Quoi qu’il en soit, peuple qui va devant l’Elysée et chante la Marseillaise. Et là, tout à coup, ça n’a plus du tout le même sens d’entonner l’hymne. Plus de foot, plus de commémorations officielles ou d’institutionnalité politique. Juste un vent, plus ou moins léger, fort, virulent, sain ou réfléchi, selon les régions, localités, individus et types d’organisation, un vent frais, chaud, un vent qui souffle, qui aimerait bien se débarrasser de ce qui gêne, fâche, empêche et obscurcit.
Un vent, une brise, une tempête. Peuple non éclairé, vous avez dit ?
En tout cas une intuition, un constat, une intention clairement formulée et une réaction.
TOURISTE
Place Reial à Barcelone. Les façades jaunes et balcons en fer forgé ont leur propre architecture, un silence, mémoire des secrets du passé. Les arcades plissent sous les arbres et les lampadaires s’incurvent comme des sourcils sculptés. Les passants qui traversent ce rectangle de pierre ont l’air de figurants, d’ombres animées dans un décor ancestral. Pureté des lignes, vide, sagesse, malgré les gens et les restaurants. Sentiment d’une place envahie, une profondeur troublée par des présences superficielles et agitées. On observe, on voit tout un film…

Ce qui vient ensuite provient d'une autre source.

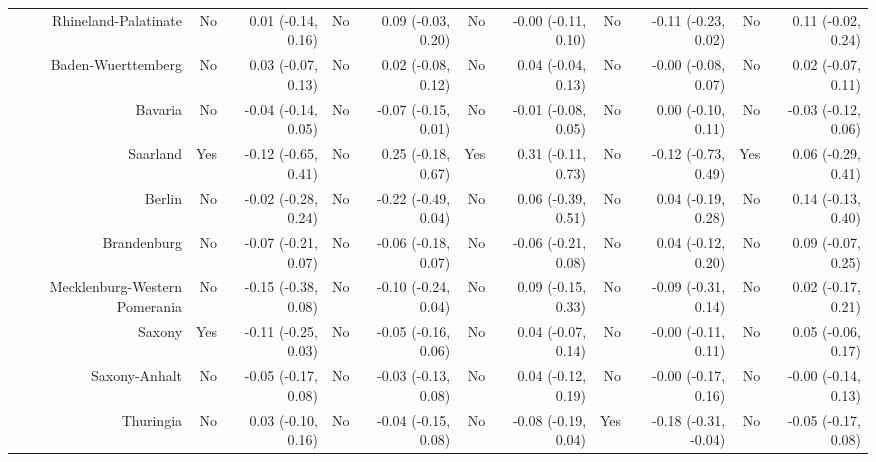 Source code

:\documentclass[
  man,floatsintext]{apa6}
\newenvironment{lltable}{\begin{landscape}\centering\begin{ThreePartTable}}{\end{ThreePartTable}\end{landscape}}
\begin{document}
\begin{lltable}
{\begin{longtable}{rrrrrrrrrrr}
Rhineland-Palatinate & No & 0.01 (-0.14, 0.16) & No & 0.09 (-0.03, 0.20) & No & -0.00 (-0.11, 0.10) & No & -0.11 (-0.23, 0.02) & No & 0.11 (-0.02, 0.24)\\
Baden-Wuerttemberg & No & 0.03 (-0.07, 0.13) & No & 0.02 (-0.08, 0.12) & No & 0.04 (-0.04, 0.13) & No & -0.00 (-0.08, 0.07) & No & 0.02 (-0.07, 0.11)\\
Bavaria & No & -0.04 (-0.14, 0.05) & No & -0.07 (-0.15, 0.01) & No & -0.01 (-0.08, 0.05) & No & 0.00 (-0.10, 0.11) & No & -0.03 (-0.12, 0.06)\\
Saarland & Yes & -0.12 (-0.65, 0.41) & No & 0.25 (-0.18, 0.67) & Yes & 0.31 (-0.11, 0.73) & No & -0.12 (-0.73, 0.49) & Yes & 0.06 (-0.29, 0.41)\\
Berlin & No & -0.02 (-0.28, 0.24) & No & -0.22 (-0.49, 0.04) & No & 0.06 (-0.39, 0.51) & No & 0.04 (-0.19, 0.28) & No & 0.14 (-0.13, 0.40)\\
Brandenburg & No & -0.07 (-0.21, 0.07) & No & -0.06 (-0.18, 0.07) & No & -0.06 (-0.21, 0.08) & No & 0.04 (-0.12, 0.20) & No & 0.09 (-0.07, 0.25)\\
Mecklenburg-Western Pomerania & No & -0.15 (-0.38, 0.08) & No & -0.10 (-0.24, 0.04) & No & 0.09 (-0.15, 0.33) & No & -0.09 (-0.31, 0.14) & No & 0.02 (-0.17, 0.21)\\
Saxony & Yes & -0.11 (-0.25, 0.03) & No & -0.05 (-0.16, 0.06) & No & 0.04 (-0.07, 0.14) & No & -0.00 (-0.11, 0.11) & No & 0.05 (-0.06, 0.17)\\
Saxony-Anhalt & No & -0.05 (-0.17, 0.08) & No & -0.03 (-0.13, 0.08) & No & 0.04 (-0.12, 0.19) & No & -0.00 (-0.17, 0.16) & No & -0.00 (-0.14, 0.13)\\
Thuringia & No & 0.03 (-0.10, 0.16) & No & -0.04 (-0.15, 0.08) & No & -0.08 (-0.19, 0.04) & Yes & -0.18 (-0.31, -0.04) & No & -0.05 (-0.17, 0.08)\\
\bottomrule
\end{longtable}

}

\end{lltable}
\end{document}
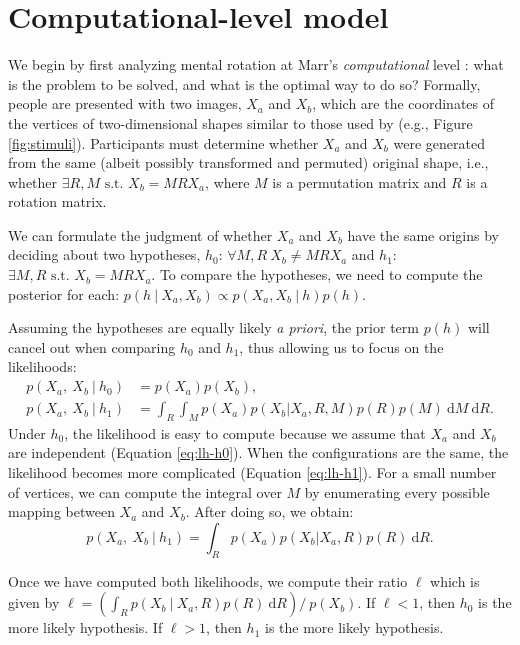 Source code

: \documentclass{article} %
\begin{document}
\section{Computational-level model}

We begin by first analyzing mental rotation at Marr's
\textit{computational} level \cite{Marr:1983to}: what is the problem
to be solved, and what is the optimal way to do so?  Formally, people
are presented with two images, $X_a$ and $X_b$, which are the
coordinates of the vertices of two-dimensional shapes similar to those
used by \cite{Cooper:1975wp} (e.g., Figure
\ref{fig:stimuli}). Participants must determine whether $X_a$ and
$X_b$ were generated from the same (albeit possibly transformed and
permuted) original shape, i.e., whether $\exists R,M\textrm{ s.t. }
X_b=MRX_a$, where $M$ is a permutation matrix and $R$ is a rotation
matrix.

We can formulate the judgment of whether $X_a$ and $X_b$ have the same
origins by deciding about two hypotheses, $h_0$: $\forall M,R\ X_b\neq
MRX_a$ and $h_1$: $\exists M,R\textrm{ s.t. } X_b=MRX_a$.  To compare
the hypotheses, we need to compute the posterior for each: $p(h\
\vert\ X_a, X_b)\propto p(X_a, X_b\ \vert\ h)p(h)$.

Assuming the hypotheses are equally likely \textit{a priori}, the
prior term $p(h)$ will cancel out when comparing $h_0$ and $h_1$, thus
allowing us to focus on the likelihoods:
\begin{align}
  p(X_a,\ X_b\ \vert \ h_0)&=p(X_a)p(X_b), \label{eq:lh-h0}\\
  p(X_a,\ X_b\ \vert \ h_1)&=\int_R\int_M p(X_a) p(X_b\vert X_a,R,M) p(R) p(M)\ \mathrm{d}M\ \mathrm{d}R. \label{eq:lh-h1}
\end{align}
Under $h_0$, the likelihood is easy to compute because we assume that
$X_a$ and $X_b$ are independent (Equation \ref{eq:lh-h0}). When the
configurations are the same, the likelihood becomes more complicated
(Equation \ref{eq:lh-h1}). For a small number of vertices, we can
compute the integral over $M$ by enumerating every possible mapping
between $X_a$ and $X_b$. After doing so, we obtain:
\begin{equation} 
  p(X_a,\ X_b\ \vert \ h_1)=\int_R p(X_a) p(X_b\vert X_a,R) p(R)\ \mathrm{d}R.
\end{equation}

Once we have computed both likelihoods, we compute their ratio $\ell$
which is given by $\ell=\left(\int_R p(X_b\ \vert\ X_a, R)p(R)\
  \mathrm{d}R\right) /\ p(X_b)$. If $\ell<1$, then $h_0$ is the more
likely hypothesis. If $\ell>1$, then $h_1$ is the more likely
hypothesis.
\end{document}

Chacun joue un rôle en terrasse. On sait qu’on est observé du coin de l’œil par son voisin de table, regards furtifs, inscription photographique, instantané, jugement micro chronométré. Lenteur des gestes, décontraction, délicatesse pour touiller le sucre dans le café, lunettes de soleil.

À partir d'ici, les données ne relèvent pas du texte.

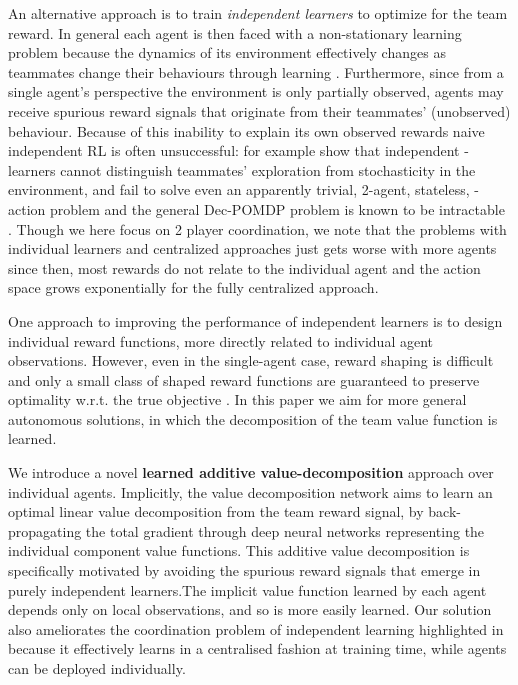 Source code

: \documentclass{article}
\begin{document}
An alternative approach is to train \emph{independent learners} to optimize for the team reward. In general each agent is then faced with a non-stationary learning problem because the dynamics of its environment effectively changes as teammates change their behaviours through learning \citep{Laurent11}. Furthermore, since from a single agent's perspective the environment is only partially observed, agents may receive spurious reward signals that originate from their teammates' (unobserved) behaviour. Because of this inability to explain its own observed rewards naive independent RL is often unsuccessful: for example \citet{ClausBoutillierDynamics} show that independent -learners cannot distinguish teammates' exploration from stochasticity in the environment, and fail to solve even an apparently trivial, 2-agent, stateless, -action problem and the general Dec-POMDP problem is known to be intractable \citep{BernsteinDecPomdp,OliehoekAmato16book}. Though we here focus on 2 player coordination, we note that the problems with individual learners and centralized approaches just gets worse with more agents since then, most rewards do not relate to the individual agent and the action space grows exponentially for the fully centralized approach.

One approach to improving the performance of independent learners is to design individual reward functions, more directly related to individual agent observations. However, even in the single-agent case, reward shaping is difficult and only a small class of shaped reward functions are guaranteed to preserve optimality w.r.t. the true objective \citep{NgShaping,tumer-devlin_aamas14,EckSDK16}. In this paper we aim for more general autonomous solutions, in which the decomposition of the team value function is learned.



We introduce a novel {\bf learned additive value-decomposition} approach over individual agents. Implicitly, the value decomposition network aims to learn an optimal linear value decomposition from the team reward signal, by back-propagating the total  gradient through deep neural networks representing the individual component value functions. This additive value decomposition is specifically motivated by avoiding the spurious reward signals that emerge in purely independent learners.The implicit value function learned by each agent depends only on local observations, and so is more easily learned. Our solution also ameliorates the coordination problem of independent learning highlighted in \citet{ClausBoutillierDynamics} because it effectively learns in a centralised fashion at training time, while agents can be deployed individually. 
\end{document}
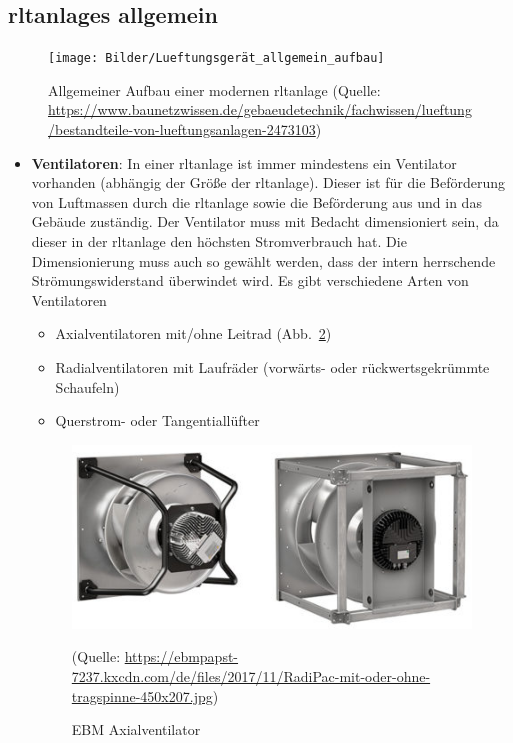 \subsection{\Acp{rltanlage} allgemein}

\begin{figure}[H]
	\centering
	\texttt{[image: Bilder/Lueftungsgerät\_allgemein\_aufbau]}
	\caption{Allgemeiner Aufbau einer modernen \ac{rltanlage} (Quelle: \url{https://www.baunetzwissen.de/gebaeudetechnik/fachwissen/lueftung/bestandteile-von-lueftungsanlagen-2473103})}
	\label{fig:Aufbau_Lueftungsgerät_allgemein}
\end{figure}

\begin{itemize}
	\item \textbf{Ventilatoren}: In einer \ac{rltanlage} ist immer mindestens ein Ventilator vorhanden (abhängig der Größe der \ac{rltanlage}). Dieser ist für die Beförderung von Luftmassen durch die \ac{rltanlage} sowie die Beförderung aus und in das Gebäude zuständig. Der Ventilator muss mit Bedacht dimensioniert sein, da dieser in der \ac{rltanlage} den höchsten Stromverbrauch hat. Die Dimensionierung muss auch so gewählt werden, dass der intern herrschende Strömungswiderstand überwindet wird. Es gibt verschiedene Arten von Ventilatoren 
\begin{itemize}
	\item Axialventilatoren mit/ohne Leitrad (Abb.~\ref{fig:EBM_Axialventilator})
	\item Radialventilatoren mit Laufräder (vorwärts- oder rückwertsgekrümmte Schaufeln)
	\item Querstrom- oder Tangentiallüfter 
\end{itemize}

\begin{figure}[H]
	\centering
	\includegraphics[width=0.5\linewidth]{Bilder/axialventilator}
	\caption{EBM Axialventilator} 
	(Quelle: \url{https://ebmpapst-7237.kxcdn.com/de/files/2017/11/RadiPac-mit-oder-ohne-tragspinne-450x207.jpg})
	\label{fig:EBM_Axialventilator}
\end{figure}


\end{itemize}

La pierre se fiche de ces simagrées. La pierre supporte le poids des années. Sur sa chair, tant de stries, tant d’histoires… Les pigeons logés sur les corniches ont l’air de statues, ne se prennent même pas la peine d’observer cette scène ordinaire citadine. Seules les intéressent les mies de pain que lanceront d’hypothétiques touristes…
Et moi touriste, assistant à tout cela, je n’en perds pas une miette.

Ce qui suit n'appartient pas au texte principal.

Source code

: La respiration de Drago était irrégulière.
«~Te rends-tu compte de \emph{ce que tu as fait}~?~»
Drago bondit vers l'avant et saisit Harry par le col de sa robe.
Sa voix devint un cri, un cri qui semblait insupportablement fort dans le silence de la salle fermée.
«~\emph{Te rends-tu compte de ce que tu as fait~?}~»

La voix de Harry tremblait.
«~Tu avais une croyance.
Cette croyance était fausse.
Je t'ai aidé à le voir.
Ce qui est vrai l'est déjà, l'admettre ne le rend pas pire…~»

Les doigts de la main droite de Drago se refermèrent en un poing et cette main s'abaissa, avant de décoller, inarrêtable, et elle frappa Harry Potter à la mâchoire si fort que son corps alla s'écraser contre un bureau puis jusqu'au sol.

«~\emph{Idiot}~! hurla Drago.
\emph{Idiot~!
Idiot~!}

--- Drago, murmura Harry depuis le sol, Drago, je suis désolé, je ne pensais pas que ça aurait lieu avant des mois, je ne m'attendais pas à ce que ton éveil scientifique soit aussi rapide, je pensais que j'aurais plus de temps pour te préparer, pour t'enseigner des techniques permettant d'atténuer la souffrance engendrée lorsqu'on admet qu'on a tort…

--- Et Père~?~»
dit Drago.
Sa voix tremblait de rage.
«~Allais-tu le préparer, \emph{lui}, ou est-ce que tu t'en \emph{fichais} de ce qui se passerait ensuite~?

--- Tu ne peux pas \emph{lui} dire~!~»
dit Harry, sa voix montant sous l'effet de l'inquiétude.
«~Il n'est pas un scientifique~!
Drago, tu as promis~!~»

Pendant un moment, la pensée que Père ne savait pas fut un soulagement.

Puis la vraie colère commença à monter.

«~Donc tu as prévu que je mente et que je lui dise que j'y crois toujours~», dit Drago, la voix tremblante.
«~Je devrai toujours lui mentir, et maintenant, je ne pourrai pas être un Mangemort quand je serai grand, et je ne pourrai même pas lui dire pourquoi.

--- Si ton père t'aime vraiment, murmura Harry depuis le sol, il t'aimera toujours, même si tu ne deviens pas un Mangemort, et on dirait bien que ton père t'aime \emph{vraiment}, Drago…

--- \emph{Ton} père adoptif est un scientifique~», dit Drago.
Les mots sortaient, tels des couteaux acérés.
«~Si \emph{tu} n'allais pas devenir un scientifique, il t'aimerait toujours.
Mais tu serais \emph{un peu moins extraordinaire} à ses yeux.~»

( Chronique radio de ce texte… )
PLAGE CITY
Le panneau indique : « Vias-Ville ». « Vias-Plage ».
La distinction nous laisse supposer qu’il y a une vraieville où les gens habitent, vivent, paient un loyer, exercent une activité… Et une autre, ville en dehors de la ville, cité de pacotille où tout ne serait que consommation, glace à la vanille, bronzage et farniente. Les cafés, néons, boutiques, locations de pédalos et autres profusions mercantiles sont là pour nous le rappeler…
L’hiver, toute cette agitation sonore et bariolée est en sommeil, touristes absents obligent. Glaciation… La ville reprend ses droits de « fausse » ville : le silence et les rues vides font penser à un décor de cinéma. Devenue fantôme, cette drôle de « city » nous invite soudain au voyage… On se prend à imaginer des scènes de tournages insensés : westerns avec duel final dans les allées désertes, thrillers en toc dans un Las Vegas miniaturisé… Les « Valseuses » de Bertrand Blier ne sont pas loin : Dewaere et Depardieu, jeunes et beaux comme des dieux, surgissent à vélo de ces allées mortes, et s’enfuient en éclatant de rire sur un morceau endiablé…
Au printemps, bourgeons éclatants, les maillots de bain, bijoux fantaisie, crèmes solaires, paréos et jeux vidéo reviennent en force. Eclosion brutale qui atteindra son pic au cœur de l’été : en plein mois d’Août, ça sent la barbe à papa et le steak-frite. C’est dégoûtant, mais on a décidé de passer de bonnes vacances. Alors on claque, on flambe, on oublie qu’on est pauvre et qua ça pue, on investit dans le short et les tours de manège.
On l’a imaginée, la mer…
Les allées centrales ne mènent qu’à un seul et unique but : la plage, paradis sablé. Il suffit de gravir les escaliers en bois, ponton de mer d’avant la mer, de fouler cette poudre d’or et de dégrafer les esprits, libérer les corps… Drague, volley-ball, pique-nique, eldorado des bronzeurs… Ici tout le monde a sa place.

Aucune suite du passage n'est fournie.